When a line of the records below contains the string "hybridSwapExactETHForTokens", copy that whole line.

── Data for this task ──

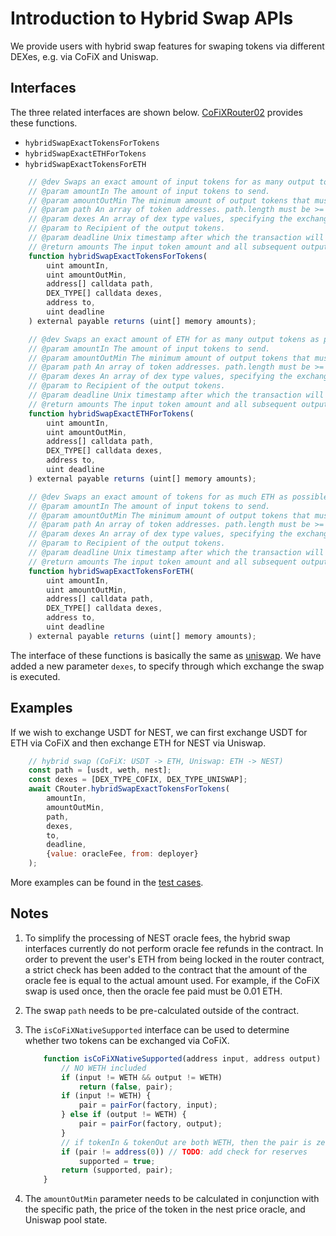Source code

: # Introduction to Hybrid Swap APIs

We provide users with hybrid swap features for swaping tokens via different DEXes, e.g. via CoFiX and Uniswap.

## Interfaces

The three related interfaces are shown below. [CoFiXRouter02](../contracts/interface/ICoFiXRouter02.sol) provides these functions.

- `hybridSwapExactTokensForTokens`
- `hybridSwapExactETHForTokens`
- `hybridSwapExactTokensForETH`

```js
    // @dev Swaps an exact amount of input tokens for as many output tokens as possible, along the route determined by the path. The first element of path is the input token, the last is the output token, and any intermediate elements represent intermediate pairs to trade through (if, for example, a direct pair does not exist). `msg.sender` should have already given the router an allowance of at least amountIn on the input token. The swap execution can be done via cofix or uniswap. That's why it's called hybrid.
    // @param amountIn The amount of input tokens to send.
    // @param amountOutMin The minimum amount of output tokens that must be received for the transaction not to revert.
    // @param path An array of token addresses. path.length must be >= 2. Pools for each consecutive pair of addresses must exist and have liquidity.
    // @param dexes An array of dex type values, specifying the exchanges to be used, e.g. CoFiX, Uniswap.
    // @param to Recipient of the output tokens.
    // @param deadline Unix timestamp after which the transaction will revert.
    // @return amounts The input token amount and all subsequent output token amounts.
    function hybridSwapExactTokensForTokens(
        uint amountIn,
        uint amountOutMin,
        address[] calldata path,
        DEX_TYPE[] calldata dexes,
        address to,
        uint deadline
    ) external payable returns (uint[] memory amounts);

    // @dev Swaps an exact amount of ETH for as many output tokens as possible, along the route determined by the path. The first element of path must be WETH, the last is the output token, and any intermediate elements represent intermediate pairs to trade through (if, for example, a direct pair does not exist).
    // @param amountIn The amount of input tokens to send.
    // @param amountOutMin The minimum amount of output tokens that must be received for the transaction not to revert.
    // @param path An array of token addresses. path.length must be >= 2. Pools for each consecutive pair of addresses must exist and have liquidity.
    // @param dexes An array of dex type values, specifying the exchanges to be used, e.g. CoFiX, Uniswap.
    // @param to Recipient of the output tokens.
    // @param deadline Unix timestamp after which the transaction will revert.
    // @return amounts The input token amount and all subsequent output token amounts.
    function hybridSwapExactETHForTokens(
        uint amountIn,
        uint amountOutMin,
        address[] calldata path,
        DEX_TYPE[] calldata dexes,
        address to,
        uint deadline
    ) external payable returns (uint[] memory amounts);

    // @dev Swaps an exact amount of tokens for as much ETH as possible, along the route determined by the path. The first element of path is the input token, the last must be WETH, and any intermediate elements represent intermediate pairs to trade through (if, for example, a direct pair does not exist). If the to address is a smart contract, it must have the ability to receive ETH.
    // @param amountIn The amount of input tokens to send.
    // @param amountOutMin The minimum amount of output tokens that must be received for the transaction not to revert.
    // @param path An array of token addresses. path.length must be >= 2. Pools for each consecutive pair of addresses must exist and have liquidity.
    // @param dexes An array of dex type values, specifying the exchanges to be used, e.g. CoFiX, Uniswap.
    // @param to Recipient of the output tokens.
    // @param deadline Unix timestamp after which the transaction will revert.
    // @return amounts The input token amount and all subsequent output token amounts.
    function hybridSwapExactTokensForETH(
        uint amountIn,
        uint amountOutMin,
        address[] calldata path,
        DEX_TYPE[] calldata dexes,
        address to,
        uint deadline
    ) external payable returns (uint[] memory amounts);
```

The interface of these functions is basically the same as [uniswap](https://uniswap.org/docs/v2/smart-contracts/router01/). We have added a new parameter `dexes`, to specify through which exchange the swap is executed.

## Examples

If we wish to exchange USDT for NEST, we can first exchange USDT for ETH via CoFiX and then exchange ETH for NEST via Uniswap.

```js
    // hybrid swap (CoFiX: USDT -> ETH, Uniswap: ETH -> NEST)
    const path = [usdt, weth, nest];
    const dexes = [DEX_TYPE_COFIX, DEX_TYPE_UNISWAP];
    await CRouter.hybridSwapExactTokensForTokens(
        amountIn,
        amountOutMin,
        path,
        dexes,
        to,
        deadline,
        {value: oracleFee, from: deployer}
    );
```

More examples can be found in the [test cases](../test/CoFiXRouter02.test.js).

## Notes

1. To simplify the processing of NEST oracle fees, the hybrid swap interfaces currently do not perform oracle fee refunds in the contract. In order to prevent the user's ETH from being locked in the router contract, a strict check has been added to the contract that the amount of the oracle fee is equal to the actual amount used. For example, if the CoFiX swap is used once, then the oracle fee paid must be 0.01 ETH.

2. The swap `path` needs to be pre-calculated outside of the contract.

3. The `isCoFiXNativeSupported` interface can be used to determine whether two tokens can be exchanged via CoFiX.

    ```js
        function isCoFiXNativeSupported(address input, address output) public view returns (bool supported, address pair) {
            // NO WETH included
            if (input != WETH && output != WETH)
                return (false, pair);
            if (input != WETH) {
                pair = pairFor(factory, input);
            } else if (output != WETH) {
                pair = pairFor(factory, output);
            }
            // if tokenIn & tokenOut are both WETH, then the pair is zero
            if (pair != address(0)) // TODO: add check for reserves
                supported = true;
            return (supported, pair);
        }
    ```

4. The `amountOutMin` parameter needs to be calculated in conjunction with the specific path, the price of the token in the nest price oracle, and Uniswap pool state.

───

§ Reply to the task:
- `hybridSwapExactETHForTokens`
    function hybridSwapExactETHForTokens(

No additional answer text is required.